Вот в российской армии погиб солдат от пыток ("дедовщина"). Обычная история с одной характерной деталью. Мать погибшего Н.А.Ильина из с. Куеда Пермского края, когда сын убежал из части домой, "уговорила сына вернуться" (Сапрыкина Е. Теперь угрожают отключить холодильник // Новая газета. 28.9.2008. С. 14). Более того — юноша, действительно, вернулся и через две недели был замучен до смерти. В определённом смысле это — миф, знаковое происшествие. Это не просто "адаптивное поведение". Адаптируются ради выживания, и тут ради выживания следовало бежать и бежать. Тут — адаптация ради исполнения приказа. Высшая цель — не разъярить начальство, остаться лояльными. Мысль о настоящем побеге не возникает. Мать теперь требует расследования дела, но опыт таких же трагедий свидетельствует, что её требовательность имеет чёткие пределы, она не будет обращаться за границу или к "вражеским голосам" и дерзит в строго определённых рамках. Начальство это знает и не сердится (хотя и не удовлетворяет её требований, и, конечно, не осудит виновных). Система сильна тем, что не требует полного бессердечия и сохраяет определённое пространство — не для бунта, конечно, но для брюзжания.
Михаил Шишков сопоставлял мат и молитву как язык подчинения, противопоставляя им "язык власти, которая издаёт указы". Образ недовершён. Молитва есть отклик на откровение. Мат есть отклик не на приказ (указ), а на откровение власти об устройстве мира. Молитва есть согласие принять откровение и припасть к Богу, мат есть припадание к власти. Мат оказывается частью новояза как языка власти.
Преврашение России в страну-армию изменило отношение русских к выпивке. Традиционное для средневекового общества умеренное употребление алкоголя, довольно жёстко регламентированное ритуалом общинной жизни, сменилось не модерным потреблением алкоголя как одного из наркосодержащих веществ, составляющих часть персонального потребления, а тем, что можно было бы назвать «чаркой перед боем», Новая модель начала формироваться «начиная примерно с 1552 года, когда Иван IV, возвратившись после взятия Казани, завел царский кабак в Москве» (Афанасьев, 2007).

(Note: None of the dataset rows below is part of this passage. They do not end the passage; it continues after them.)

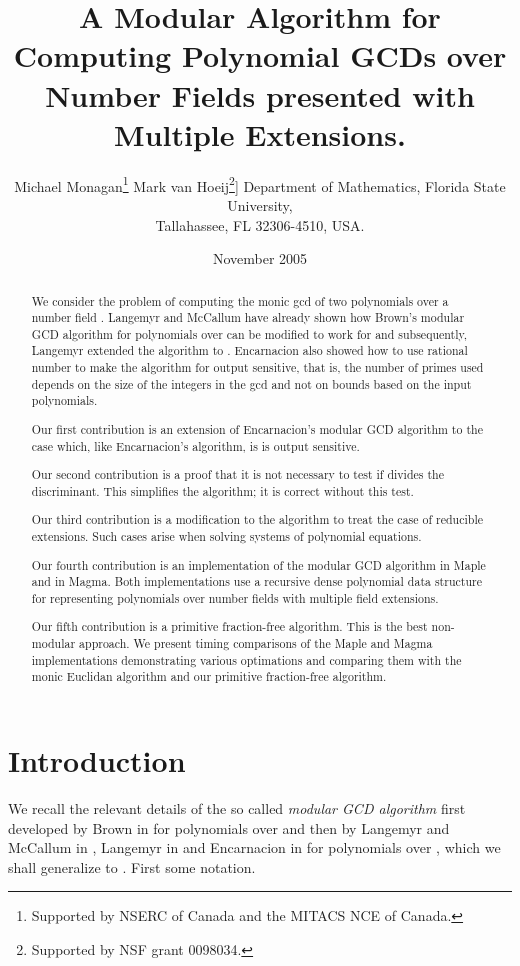 \documentclass[10pt]{article}
\author{
  Michael Monagan\thanks{Supported by NSERC of Canada
  and the MITACS NCE of Canada.}\footnotemark[1] \quad
  Mark van Hoeij\thanks{Supported by NSF grant
  0098034.}\footnotemark[2] \10pt]
 \footnotemark[2]
  Department of Mathematics, Florida State University, \\
  Tallahassee, FL 32306-4510, USA.
}
\title{A Modular Algorithm for Computing
Polynomial GCDs over Number Fields presented with Multiple Extensions.}
\date{November 2005}
\begin{document}
\maketitle
\begin{abstract}
We consider the problem of computing the monic gcd of two
polynomials over a number field .
Langemyr and McCallum have already shown how Brown's modular
GCD algorithm for polynomials over  can be modified to work
for  and subsequently, Langemyr extended the
algorithm to .  Encarnacion also showed how to use
rational number to make the algorithm for  output sensitive,
that is, the number of primes used depends on the size of the integers
in the gcd and not on bounds based on the input polynomials.

Our first contribution is an extension of Encarnacion's modular GCD
algorithm to the case  which, like Encarnacion's algorithm,
is is output sensitive.

Our second contribution is a proof that it is not necessary
to test if  divides the discriminant.
This simplifies the algorithm; it is correct without this test.

Our third contribution is a modification to the algorithm to treat
the case of reducible extensions.  Such cases arise when
solving systems of polynomial equations.



Our fourth contribution is an implementation of the
modular GCD algorithm in Maple and in Magma.
Both implementations use a recursive dense polynomial data structure for
representing polynomials over number fields with multiple field
extensions.

Our fifth contribution is a primitive fraction-free algorithm.
This is the best non-modular approach.
We present timing comparisons of the Maple and Magma implementations 
demonstrating various optimations and comparing them with the monic Euclidan
algorithm and our primitive fraction-free algorithm.

\end{abstract}

\section{Introduction}
We recall the relevant details of the so called {\em modular GCD algorithm}
first developed by Brown in \cite{Brown} for polynomials over  and then
by Langemyr and McCallum in \cite{Langemyr}, Langemyr in \cite{AAECC} and
Encarnacion in \cite{Encarnacion} for polynomials over ,
which we shall generalize to .
First some notation.
\end{document}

В данном случае русская модель оригинальнее ордынской. «Кабак» слово татарское, но у татар кабак был аналогом постоялого двора. Корчма как место общения, сопровождаемого выпивкой, полный аналог британского паба, сменилась кабаком как местом упивания безо всякого общения — и безо всяких закусок. Откуп с кабаков был одним из сверхналогов на жителей, пьянство же ослабляло традиционные общинные институты. Продолжая Прыжова, описавшего в 1860-е гг. историю алкоголизма как спутника российского государства-армии, А.Л.Афанасьев писал в 2007: «Третьим в ряду великих кабатчиков [после Ивана Грозного и Петра I] стал И. Сталин. В 1925 году после 11-летнего перерыва он возобновил государственную водочную монополию и постоянно расширял производство и продажу всех видов алкоголя».
Афанасьев писал: «Выкачивание с помощью водочного «насоса» средств из народа и, соответственно, его спаивание явились необходимым условием для содержания мощной армии, строительства и дальнейшего существования в России государства-империи».
Разумеется, ничего «необходимого» тут не было. Во-первых, все другие империи обходились без водочного насоса. Во-вторых, речь идёт не об империи, а более специфическом понятии — стране-армии (впрочем, другие страны такого типа тоже обходились без насосов). В-третьих, поразительно, что историк, констатируя гибельность «империи» для жителей, не находит в себе сил назвать строительство империи ошибкой и провозглашает: «Следует признать, что все трое — Иван Грозный, Петр I и Сталин — решали действительно насущную задачу своего времени — создание единой Державы на просторах единого геополитического пространства — Евразии».
Так и сложилось: средство общения было превращено милитаризмом в средство разобщения. Один и тот же механизм вывернул в России наизнанку и еду с питьём, и чтение, и семью, и политику, и саму речь человеческую.
Свободного человека более всего поражает фатализм, с которым несвободный человек принимает смерть. Американец разговаривает с русским и вдруг понимает, что русский не лжёт, а вполне искренен, когда готов умереть лишь потому, что в больнице нет положенных лекарств, или потому что доктор может попасться безответственный троечник. Американец не понимает, как может человек не принять каких-то мер к сохранению своей жизни.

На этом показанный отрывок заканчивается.